Once the line with "- it allows" is found in the entries below, print it and each following line exactly, stopping after the line with "(when used in"; print nothing else.

• _Data for review_:
● ● ● ● ● ● ●

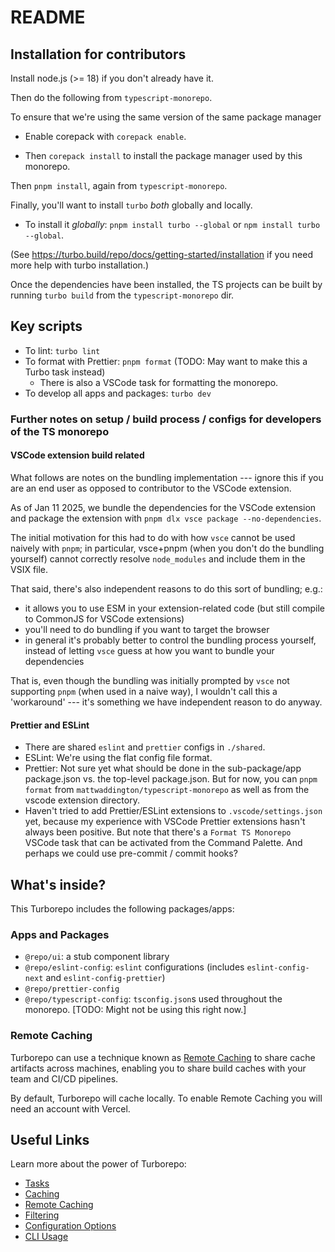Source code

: # README

## Installation for contributors

Install node.js (>= 18) if you don't already have it.

Then do the following from `typescript-monorepo`.

To ensure that we're using the same version of the same package manager

- Enable corepack with `corepack enable`.

- Then `corepack install` to install the package manager used by this monorepo.

Then `pnpm install`, again from `typescript-monorepo`.

Finally, you'll want to install `turbo` _both_ globally and locally.

- To install it _globally_: `pnpm install turbo --global` or `npm install turbo --global`.

(See https://turbo.build/repo/docs/getting-started/installation if you need more help with turbo installation.)

Once the dependencies have been installed,
the TS projects can be built by running `turbo build`
from the `typescript-monorepo` dir.

## Key scripts

- To lint: `turbo lint`
- To format with Prettier: `pnpm format` (TODO: May want to make this a Turbo task instead)
  - There is also a VSCode task for formatting the monorepo.
- To develop all apps and packages: `turbo dev`

### Further notes on setup / build process / configs for developers of the TS monorepo

#### VSCode extension build related

What follows are notes on the bundling implementation --- ignore this
if you are an end user as opposed to contributor to the VSCode extension.

As of Jan 11 2025, we bundle the dependencies for the VSCode extension
and package the extension with `pnpm dlx vsce package --no-dependencies`.

The initial motivation for this had to do with how `vsce` cannot be used naively with `pnpm`;
in particular, vsce+pnpm (when you don't do the bundling yourself) cannot
correctly resolve `node_modules` and include them in the VSIX file.

That said, there's also independent reasons to do this sort of bundling; e.g.:

- it allows you to use ESM in your extension-related code (but still compile to CommonJS for VSCode extensions)
- you'll need to do bundling if you want to target the browser
- in general it's probably better to control the bundling process yourself, instead of letting `vsce` guess at how you want to bundle your dependencies

That is, even though the bundling was initially prompted by `vsce`
not supporting `pnpm` (when used in a naive way),
I wouldn't call this a 'workaround' --- it's something
we have independent reason to do anyway.

#### Prettier and ESLint

- There are shared `eslint` and `prettier` configs in `./shared`.
- ESLint: We're using the flat config file format.
- Prettier: Not sure yet what should be done in the sub-package/app package.json vs. the top-level package.json. But for now, you can `pnpm format` from `mattwaddington/typescript-monorepo` as well as from the vscode extension directory.
- Haven't tried to add Prettier/ESLint extensions to `.vscode/settings.json` yet,
  because my experience with VSCode Prettier extensions hasn't always been positive.
  But note that there's a `Format TS Monorepo` VSCode task that can be activated from the Command Palette.
  And perhaps we could use pre-commit / commit hooks?

## What's inside?

This Turborepo includes the following packages/apps:

### Apps and Packages

- `@repo/ui`: a stub component library
- `@repo/eslint-config`: `eslint` configurations (includes `eslint-config-next` and `eslint-config-prettier`)
- `@repo/prettier-config`
- `@repo/typescript-config`: `tsconfig.json`s used throughout the monorepo. [TODO: Might not be using this right now.]

### Remote Caching

Turborepo can use a technique known as [Remote Caching](https://turbo.build/repo/docs/core-concepts/remote-caching) to share cache artifacts across machines, enabling you to share build caches with your team and CI/CD pipelines.

By default, Turborepo will cache locally. To enable Remote Caching you will need an account with Vercel.

## Useful Links

Learn more about the power of Turborepo:

- [Tasks](https://turbo.build/repo/docs/core-concepts/monorepos/running-tasks)
- [Caching](https://turbo.build/repo/docs/core-concepts/caching)
- [Remote Caching](https://turbo.build/repo/docs/core-concepts/remote-caching)
- [Filtering](https://turbo.build/repo/docs/core-concepts/monorepos/filtering)
- [Configuration Options](https://turbo.build/repo/docs/reference/configuration)
- [CLI Usage](https://turbo.build/repo/docs/reference/command-line-reference)
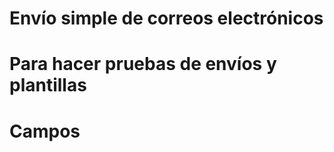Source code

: # Envío simple de correos electrónicos
# Para hacer pruebas de envíos y plantillas

# Campos
<span th:utext="${cis}"></span>
<span th:utext="${nombreApellido}"></span>
<span th:utext="${doc_cuit}"></span>
<span th:utext="${direccion}"></span>
<span th:utext="${factura}"></span>
<span th:utext="${importe}"></span>
<span th:utext="${vencimiento}"></span>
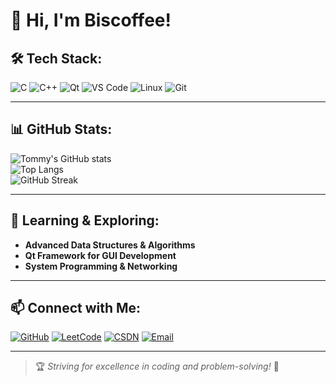 # 👋 Hi, I'm Biscoffee!

## 🛠 Tech Stack:
![C](https://img.shields.io/badge/-C-00599C?style=flat-square&logo=c)
![C++](https://img.shields.io/badge/-C++-00599C?style=flat-square&logo=cplusplus)
![Qt](https://img.shields.io/badge/-Qt-41CD52?style=flat-square&logo=qt)
![VS Code](https://img.shields.io/badge/-VSCode-007ACC?style=flat-square&logo=visual-studio-code)
![Linux](https://img.shields.io/badge/-Linux-FCC624?style=flat-square&logo=linux)
![Git](https://img.shields.io/badge/-Git-F05032?style=flat-square&logo=git)

---

## 📊 GitHub Stats:
![Tommy's GitHub stats](https://github-readme-stats.vercel.app/api?username=Tommy-MrWu&show_icons=true&theme=tokyonight)  
![Top Langs](https://github-readme-stats.vercel.app/api/top-langs/?username=Tommy-MrWu&layout=compact&theme=tokyonight)  
![GitHub Streak](https://github-readme-streak-stats.herokuapp.com/?user=Tommy-MrWu&theme=radical)  

---


## 🌱 Learning & Exploring:
- **Advanced Data Structures & Algorithms**
- **Qt Framework for GUI Development**
- **System Programming & Networking**

---

## 📫 Connect with Me:
[![GitHub](https://img.shields.io/badge/-GitHub-181717?style=flat-square&logo=github)](https://github.com/Biscoffee)
[![LeetCode](https://img.shields.io/badge/-LeetCode-FFA116?style=flat-square&logo=leetcode)](https://leetcode.cn/u/wu-tong-1ms/)
[![CSDN](https://img.shields.io/badge/-CSDN-DC382D?style=flat-square&logo=csdn)](https://blog.csdn.net/2402_86720949?spm=1000.2115.3001.5343)
[![Email](https://img.shields.io/badge/-Email-D14836?style=flat-square&logo=gmail&logoColor=white)](mailto:17813123671@163.com)

---

> 🏆 *Striving for excellence in coding and problem-solving!* 🚀
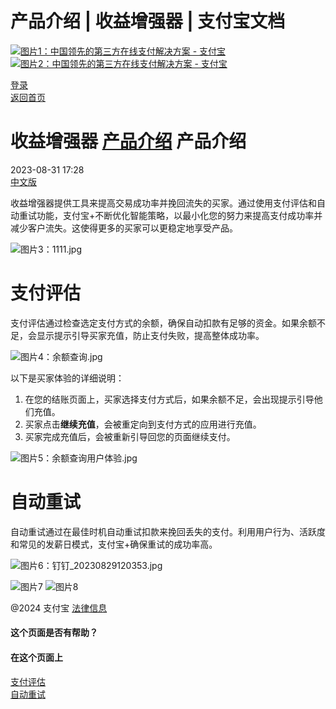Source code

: 产品介绍 | 收益增强器 | 支付宝文档
===============

[![图片1：中国领先的第三方在线支付解决方案 - 支付宝](https://ac.alipay.com/storage/2024/3/26/d66c43c0-440d-4c97-9976-f2028a2c8c5e.svg) ![图片2：中国领先的第三方在线支付解决方案 - 支付宝](https://ac.alipay.com/storage/2024/3/26/a48bd336-aea0-4f16-bf83-616eacbb4434.svg)](/docs/)

[登录](https://global.alipay.com/ilogin/account_login.htm?goto=https%3A%2F%2Fglobal.alipay.com%2Fdocs%2Fac%2Frevenuebooster_en%2Foverview)  
[返回首页](../../)

收益增强器
[产品介绍](/docs/ac/revenuebooster_en/overview)
产品介绍
====================

2023-08-31 17:28  
[中文版](https://global.alipay.com/docs/ac/revenuebooster_cn/overview)

收益增强器提供工具来提高交易成功率并挽回流失的买家。通过使用支付评估和自动重试功能，支付宝+不断优化智能策略，以最小化您的努力来提高支付成功率并减少客户流失。这使得更多的买家可以更稳定地享受产品。

![图片3：1111.jpg](https://idocs-assets.marmot-cloud.com/storage/idocs87c36dc8dac653c1/1693279562462-50e69b79-14f9-405a-9c87-37097f65d24f.jpeg)

支付评估
==============

支付评估通过检查选定支付方式的余额，确保自动扣款有足够的资金。如果余额不足，会显示提示引导买家充值，防止支付失败，提高整体成功率。

![图片4：余额查询.jpg](https://idocs-assets.marmot-cloud.com/storage/idocs87c36dc8dac653c1/1693281788243-7bb7636c-6a7a-4ef4-b6a7-df30cd6f6c0d.jpeg)

以下是买家体验的详细说明：

1. 在您的结账页面上，买家选择支付方式后，如果余额不足，会出现提示引导他们充值。
2. 买家点击**继续充值**，会被重定向到支付方式的应用进行充值。
3. 买家完成充值后，会被重新引导回您的页面继续支付。

![图片5：余额查询用户体验.jpg](https://idocs-assets.marmot-cloud.com/storage/idocs87c36dc8dac653c1/1693279988524-d8aa18ef-95ca-45c9-9485-7daf9c5b3edd.jpeg)

自动重试
==========

自动重试通过在最佳时机自动重试扣款来挽回丢失的支付。利用用户行为、活跃度和常见的发薪日模式，支付宝+确保重试的成功率高。

![图片6：钉钉_20230829120353.jpg](https://idocs-assets.marmot-cloud.com/storage/idocs87c36dc8dac653c1/1693281850398-dc7c42c0-ce7a-428b-b3c4-5ed71090f979.jpeg)

![图片7](https://ac.alipay.com/storage/2021/5/20/19b2c126-9442-4f16-8f20-e539b1db482a.png) ![图片8](https://ac.alipay.com/storage/2021/5/20/e9f3f154-dbf0-455f-89f0-b3d4e0c14481.png)

@2024 支付宝 [法律信息](https://global.alipay.com/docs/ac/platform/membership)

#### 这个页面是否有帮助？

#### 在这个页面上
[支付评估](#N97Ha "支付评估")  
[自动重试](#8U9uy "自动重试")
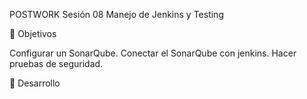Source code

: POSTWORK
Sesión 08
Manejo de Jenkins y Testing

🎯 Objetivos

Configurar un SonarQube.
Conectar el SonarQube con jenkins.
Hacer pruebas de seguridad.


🚀 Desarrollo


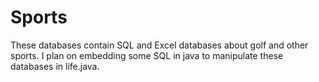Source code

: # Sports
These databases contain SQL and Excel databases about golf and other sports. I plan on embedding some SQL in java to manipulate these databases in life.java.  
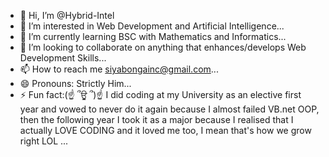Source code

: - 👋 Hi, I’m @Hybrid-Intel
- 👀 I’m interested in Web Development and Artificial Intelligence...
- 🌱 I’m currently learning BSC with Mathematics and Informatics...
- 💞️ I’m looking to collaborate on anything that enhances/develops Web Development Skills...
- 📫 How to reach me siyabongainc@gmail.com...
- 😄 Pronouns: Strictly Him...
- ⚡ Fun fact:(☝ ՞ਊ ՞)☝ I did coding at my University as an elective first year and vowed to never do it again because I almost failed VB.net OOP, then the following year I took it as a major because I realised that I actually LOVE CODING and it loved me too, I mean that's how we grow right LOL ...

<!---
Hybrid-Intel/Hybrid-Intel is a ✨ special ✨ repository because its `README.md` (this file) appears on your GitHub profile.
You can click the Preview link to take a look at your changes.
--->
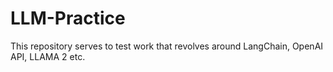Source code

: # LLM-Practice

This repository serves to test work that revolves around LangChain, OpenAI API, LLAMA 2 etc.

● ● ● ● ● ● ●

• _Exercise answer_:
- it allows you to use ESM in your extension-related code (but still compile to CommonJS for VSCode extensions)
- you'll need to do bundling if you want to target the browser
- in general it's probably better to control the bundling process yourself, instead of letting `vsce` guess at how you want to bundle your dependencies

That is, even though the bundling was initially prompted by `vsce`
not supporting `pnpm` (when used in a naive way),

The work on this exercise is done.